Developing ExpressionEngine sites with MAMP, Git (Tower) and Beanstalk [Part 2]

This is the second and final instalment in this series and in this part we're going to be looking more closely at using Git with new projects and deploying them to remote servers using Beanstalk. If you haven't read Part 1 which deals more with setting everything up in the first place, take a few minutes to check it out and then come back here. Unless you're already familiar with all that, in which case just read on.

Last time we covered several steps that involved installing and setting up MAMP, Git and ExpressionEngine and creating a base install which we'll be using as the starting point for new sites. The steps that we still have left to cover are:

  1. Create a local Git repository (repo) using Tower
  2. Clone this base EE repo when starting a new project
  3. Work on your project
  4. Create a Beanstalk account
  5. Create a remote Beanstalk repo
  6. Set up a remote database
  7. Set up a Beanstalk deployment environment and deploy your site
  8. Have a nice cup of tea and milk arrowroot biscuit

8. Create a local Git repository (repo) using Tower

Git Tower logo The first thing you'll need to do is download the awesome Git Tower. If you've been put off getting into Git because you think it all has to be done from the command line with a whole host of new commands to learn, then be afraid no longer and install this little beauty. As mentioned in Part 1, you should still take the time to learn the commands required to work with Git, but using Tower will not only make the process quicker and easier, but it will also help you get your head around what those commands are actually doing. And on top of that, it also allows you to easily connect to remote hosting and deployment services like Github and Beanstalk which we'll cover further below.

Once you've installed the program and fired her up, the first thing you'll want to do is create a local repository (repo) by clicking on the nice big button on the right that says Create Local Repository. You can then locate the folder on your machine where you've stored your EE installation and give the repo a title.

Screeshot of the window in Git Tower where you locate your local folder and give your repo a name

The important thing to do before you start this process though is to ensure that you've set up your local project with the exact same folder structure that it'll have on a remote server, so it should be inside a public_html or httpdocs folder. And if you're moving your system folder above the webroot, which you should do from a security point of view, then the folder that you'll want to point Tower to for creating your repo will be the one that contains both your system and public_html folders.
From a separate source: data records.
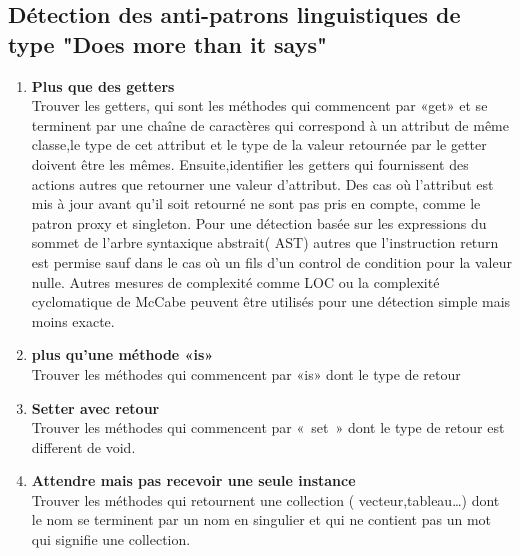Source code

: \subsection{Détection des anti-patrons linguistiques de type "Does more than it says"}
\begin{enumerate}
    

\item \textbf{Plus que des getters}\\
Trouver les getters, qui sont les méthodes qui commencent par «get» et se terminent par une chaîne de caractères qui correspond à un attribut de même classe,le type de cet attribut et le type de la valeur retournée par le getter doivent être les mêmes. Ensuite,identifier les getters qui fournissent des actions autres que retourner une valeur d’attribut. Des cas où l’attribut est mis à jour avant qu’il soit retourné ne sont pas pris en compte, comme le patron proxy et singleton.
Pour une détection basée sur les expressions du sommet de l’arbre syntaxique abstrait( AST)  autres que l’instruction return est permise sauf dans le cas où un fils d’un control de condition pour la valeur nulle. Autres mesures de complexité comme LOC  ou la complexité cyclomatique de McCabe peuvent être utilisés pour une détection simple mais moins exacte.
\item \textbf{plus qu’une méthode «is»}\\
Trouver les méthodes qui commencent par «is» dont le type de retour 
\item \textbf{Setter avec retour}\\
Trouver les méthodes qui commencent par « set » dont le type de retour est different de void.
\item \textbf{Attendre mais pas recevoir une seule instance}\\
Trouver les méthodes qui retournent une collection ( vecteur,tableau…) dont le nom se terminent par un nom en singulier et qui ne contient pas un mot qui signifie une collection.
\end{enumerate}
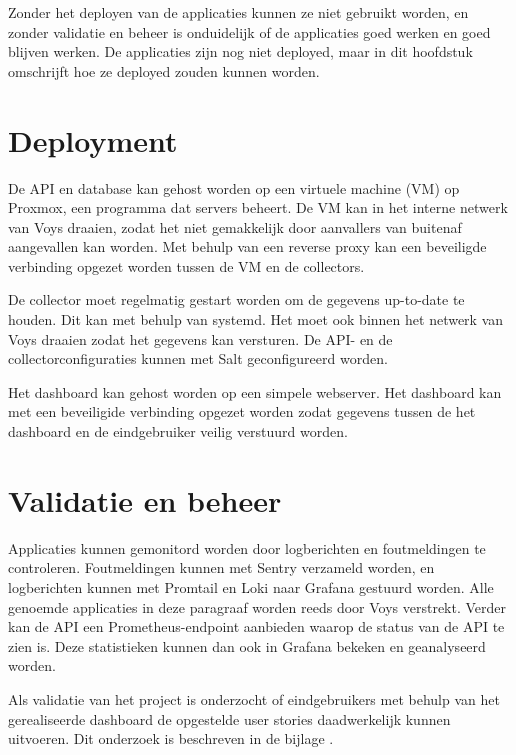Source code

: \documentclass[../report.tex]{subfiles}
\begin{document}
Zonder het deployen van de applicaties kunnen ze niet gebruikt worden, en zonder validatie en beheer is onduidelijk of de applicaties goed werken en goed blijven werken. De applicaties zijn nog niet deployed, maar in dit hoofdstuk omschrijft hoe ze deployed zouden kunnen worden.

\section{Deployment}

De \gls*{API} en database kan gehost worden op een virtuele machine (VM) op Proxmox, een programma dat servers beheert. De VM kan in het interne netwerk van Voys draaien, zodat het niet gemakkelijk door aanvallers van buitenaf aangevallen kan worden. Met behulp van een reverse proxy kan een beveiligde verbinding opgezet worden tussen de VM en de collectors.

De collector moet regelmatig gestart worden om de gegevens up-to-date te houden. Dit kan met behulp van systemd. Het moet ook binnen het netwerk van Voys draaien zodat het gegevens kan versturen. De \gls*{API}- en de collectorconfiguraties kunnen met \gls*{Salt} geconfigureerd worden.

Het dashboard kan gehost worden op een simpele webserver. Het dashboard kan met een beveiligide verbinding opgezet worden zodat gegevens tussen de het dashboard en de eindgebruiker veilig verstuurd worden.

\section{Validatie en beheer}

Applicaties kunnen gemonitord worden door logberichten en foutmeldingen te controleren. Foutmeldingen kunnen met Sentry verzameld worden, en logberichten kunnen met Promtail en Loki naar Grafana gestuurd worden. Alle genoemde applicaties in deze paragraaf worden reeds door Voys verstrekt. Verder kan de \gls*{API} een Prometheus-endpoint aanbieden waarop de status van de API te zien is. Deze statistieken kunnen dan ook in Grafana bekeken en geanalyseerd worden.

Als validatie van het project is onderzocht of eindgebruikers met behulp van het gerealiseerde dashboard de opgestelde user stories daadwerkelijk kunnen uitvoeren. Dit onderzoek is beschreven in de bijlage \parencite{research_report}.
\end{document}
After you've hit OK, Tower will create a hidden .git folder in the folder that you specified. The last thing to do in this step is to open up the repo you've just created and from the Browse tab, click the Stage All button which will add everything in the repo to the stage ready to be committed, and then click the Commit button from the main toolbar. With every commit you make, you need to add a commit message and it's a good idea to make it as detailed as possible so you can quickly review what the commit was about if you ever need to look back t it, but for this first one there's not much to say other than First commit. After making this first commit, it'll also make your life easier if you click on the Modified button to the right so that you only see those files which have been updated since the previous commit. If there's nothing to commit and you're all up-to-date, you should see this:

Tower screenshot which shows the 'No Local Changes. Your working directory is clean. There are no modified files.' message

From now on, whenever you make a change to your base install, like updating or adding a new add-on, you'll want to come back to your repo in Tower and add a new commit. Or if you update an add-on and it doesn't work or starts breaking other stuff, you can roll back to a previous commit by clicking on the History tab, finding the commit you want to go back to, right clicking and selecting Reset HEAD to This Commit… and Git will restore all your files to their previous, working-properly state. This is where one of the real benefits of using Git comes to light: the ability to easily and quickly test stuff out and undo any changes that aren't working for you.

Now that we've established this first base repo, we'll be able to use it for future projects.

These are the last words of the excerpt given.